Meryl: We devalue ourselves, and we really have to stop that.
Oprah: We've all heard women saying of other women, "She's too old for that," "She shouldn't be wearing that," or "Can you believe she's with a man ten years younger?"
Nicole: Go, girl!
Oprah: Julianne, how did turning 40 feel—traumatic, exciting, wonderful?
Julianne: I'm with Meryl—I've considered the alternative, so I feel fortunate. I'm so happy with my life, my relationships, my family, my job. You can make something difficult by bringing attention to it, by saying, for instance, "I have a really big behind—have you noticed?" Then everybody's going to turn around and look at your behind.
Oprah: If your behind is big, they've probably already noticed!
Julianne: But you don't have to hammer on it.
Nicole: It all comes back to women supporting other women. We're often too tough on one another. I have a girlfriend [actress Naomi Watts, who starred in Mulholland Drive and, most recently, The Ring]— someone I've known since I was 14—whose film career is taking off. Everyone is saying to me, "How are you two going to stay friends?" I'm like, "What are you talking about?" When you're generous of spirit, it comes back to you. Many women don't learn that early enough, and they don't teach it to their daughters. We really have to stick by one another. And when you hit the big crises—boy, your female friends are the ones there for you.

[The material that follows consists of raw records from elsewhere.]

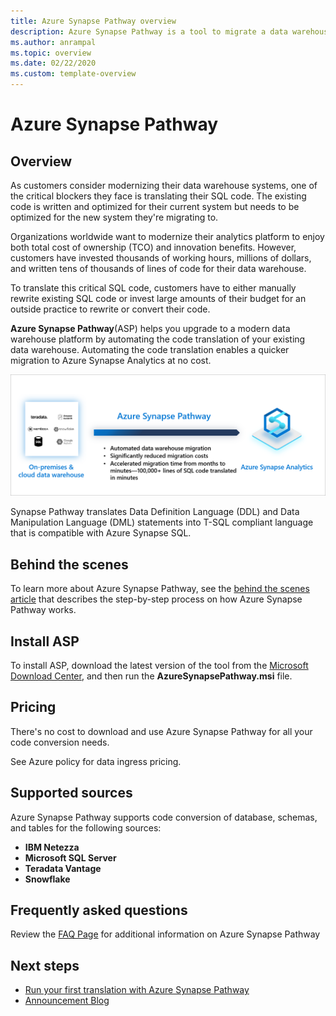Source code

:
 ```yaml
---
title: Azure Synapse Pathway overview
description: Azure Synapse Pathway is a tool to migrate a data warehouse to Azure Synapse Analytics.
ms.author: anrampal
ms.topic: overview 
ms.date: 02/22/2020
ms.custom: template-overview 
---
```

# Azure Synapse Pathway

## Overview

As customers consider modernizing their data warehouse systems, one of the critical blockers they face is translating their SQL code. The existing code is written and optimized for their current system but needs to be optimized for the new system they're migrating to.

Organizations worldwide want to modernize their analytics platform to enjoy both total cost of ownership (TCO) and innovation benefits. However, customers have invested thousands of working hours, millions of dollars, and written tens of thousands of lines of code for their data warehouse.
 
To translate this critical SQL code, customers have to either manually rewrite existing SQL code or invest large amounts of their budget for an outside practice to rewrite or convert their code. 

**Azure Synapse Pathway**(ASP) helps you upgrade to a modern data warehouse platform by automating the code translation of your existing data warehouse. Automating the code translation enables a quicker migration to Azure Synapse Analytics at no cost.

 ![Azure Synapse pathway overview.](./media/pathway-overview/synapse-pathway-overview.png) 

Synapse Pathway translates Data Definition Language (DDL) and Data Manipulation Language (DML) statements into T-SQL compliant language that is compatible with Azure Synapse SQL.

## Behind the scenes

To learn more about Azure Synapse Pathway, see the [behind the scenes article](synapse-pathway-behind-the-scenes.md) that describes the step-by-step process on how Azure Synapse Pathway works.

## Install ASP

To install ASP, download the latest version of the tool from the [Microsoft Download Center](https://aka.ms/asp-download), and then run the **AzureSynapsePathway.msi** file.

## Pricing

There's no cost to download and use Azure Synapse Pathway for all your code conversion needs.

See Azure policy for data ingress pricing.

## Supported sources

Azure Synapse Pathway supports code conversion of database, schemas, and tables for the following sources:
- **IBM Netezza** 
- **Microsoft SQL Server**
- **Teradata Vantage**
- **Snowflake**

<!-- > [!NOTE]
Check [release notes](..) for new sources added as well as feature additions.  -->

## Frequently asked questions

Review the [FAQ Page](pathway-faq.md) for additional information on Azure Synapse Pathway

## Next steps

- [Run your first translation with Azure Synapse Pathway](contribute-how-to-write-overview.md)
- [Announcement Blog](links-how-to.md)


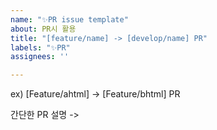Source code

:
```yaml
---
name: "✨PR issue template"
about: PR시 활용
title: "[feature/name] -> [develop/name] PR"
labels: "✨PR"
assignees: ''

---
```


ex) [Feature/ahtml] -> [Feature/bhtml] PR

간단한 PR 설명
->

Oprah: I saw this T-shirt once that said HUSBANDS COME AND GO, BUT BEST FRIENDS ARE FOREVER. Nicole, at 35, do you even think about aging?
Nicole: When I was first asked to play Virginia Woolf, some people said, "Don't play older." And then I wanted to do it just because they'd said that. As an actress, you can play all different ages for quite a while. That's why a lot of female performers don't reveal their age. You get boxed in.